Stored items from a collection
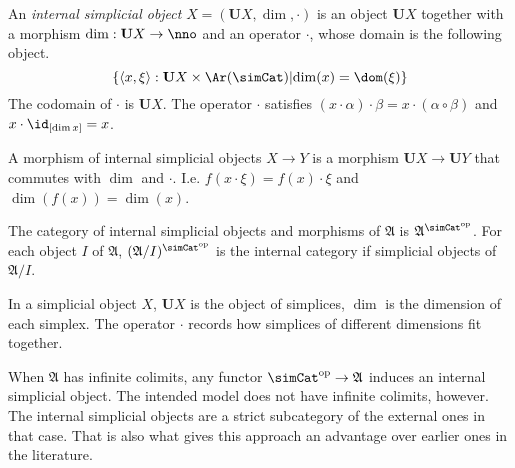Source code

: \documentclass{tac}
\newcommand\hide[1]{}
\newcommand\set[1]{\left\{#1\right\}}
\newcommand\dual{^{\mathrm{op}}}
\newcommand\s{^{\simCat\dual}}
\newcommand\of{:}
\newcommand\tuplet[1]{\left\langle #1 \right\rangle}
\newcommand\base{\mathbf{U}}
\newcommand\ambient{\mathfrak A}
\begin{document}
\begin{definition} An \emph{internal simplicial object} $X=(\base X,\dim,\cdot)$ is an object $\base X$ together with a morphism $\dim\of \base X\to\nno$ and an operator $\cdot$, whose domain is the following object.
\[ \set{\tuplet{x,\xi}\of \base X\times\Ar(\simCat)\middle| \dim (x)=\dom(\xi)} \]
The codomain of $\cdot$ is $\base X$. The operator $\cdot$ satisfies $(x\cdot\alpha)\cdot\beta=x\cdot(\alpha\circ\beta)$ and $x\cdot\id_{[\dim x]}=x$.  

A morphism of internal simplicial objects $X\to Y$ is a morphism $\base X\to \base Y$ that commutes with $\dim$ and $\cdot$. I.e. $f(x\cdot \xi)=f(x)\cdot\xi$ and $\dim(f(x))=\dim(x)$.

The category of internal simplicial objects and morphisms of $\ambient$ is $\ambient\s$. For each object $I$ of $\ambient$, $(\ambient/I)\s$ is the internal category if simplicial objects of $\ambient/I$.
\end{definition}\hide{ Is it feasible to rewrite the whole paper with these?}

In a simplicial object $X$, $\base X$ is the object of simplices, $\dim$ is the dimension of each simplex. The operator $\cdot$ records how simplices of different dimensions fit together. 

\begin{remark} When $\ambient$ has infinite colimits, any functor $\simCat\dual\to\ambient$ induces an internal simplicial object. The intended model does not have infinite colimits, however. The internal simplicial objects are a strict subcategory of the external ones in that case. That is also what gives this approach an advantage over earlier ones in the literature.%
\end{remark}

\hide{
\subsection{Families}
\begin{defin}
For each object $I$ of $\ambient$ the category $\ambient/I\s$ of simplicial objects in the slice $\ambient/I$ is an \emph{$I$-indexed families of simplicial objects}. 
\end{defin}

Is there anything to prove here?

Other thought: maybe treat the equivalence of $\ambient\s/J$ with $\ambient^{EJ}\s$ here, with $EJ$ the category of elements of the simplicial set $J$.

}
\end{document}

**ABOUT THIS TASK:**
Pick each line holding the word "remark" out of the data and copy it.

**RESPONSE TO THIS EXERCISE:**
\begin{remark} When $\ambient$ has infinite colimits, any functor $\simCat\dual\to\ambient$ induces an internal simplicial object. The intended model does not have infinite colimits, however. The internal simplicial objects are a strict subcategory of the external ones in that case. That is also what gives this approach an advantage over earlier ones in the literature.%
\end{remark}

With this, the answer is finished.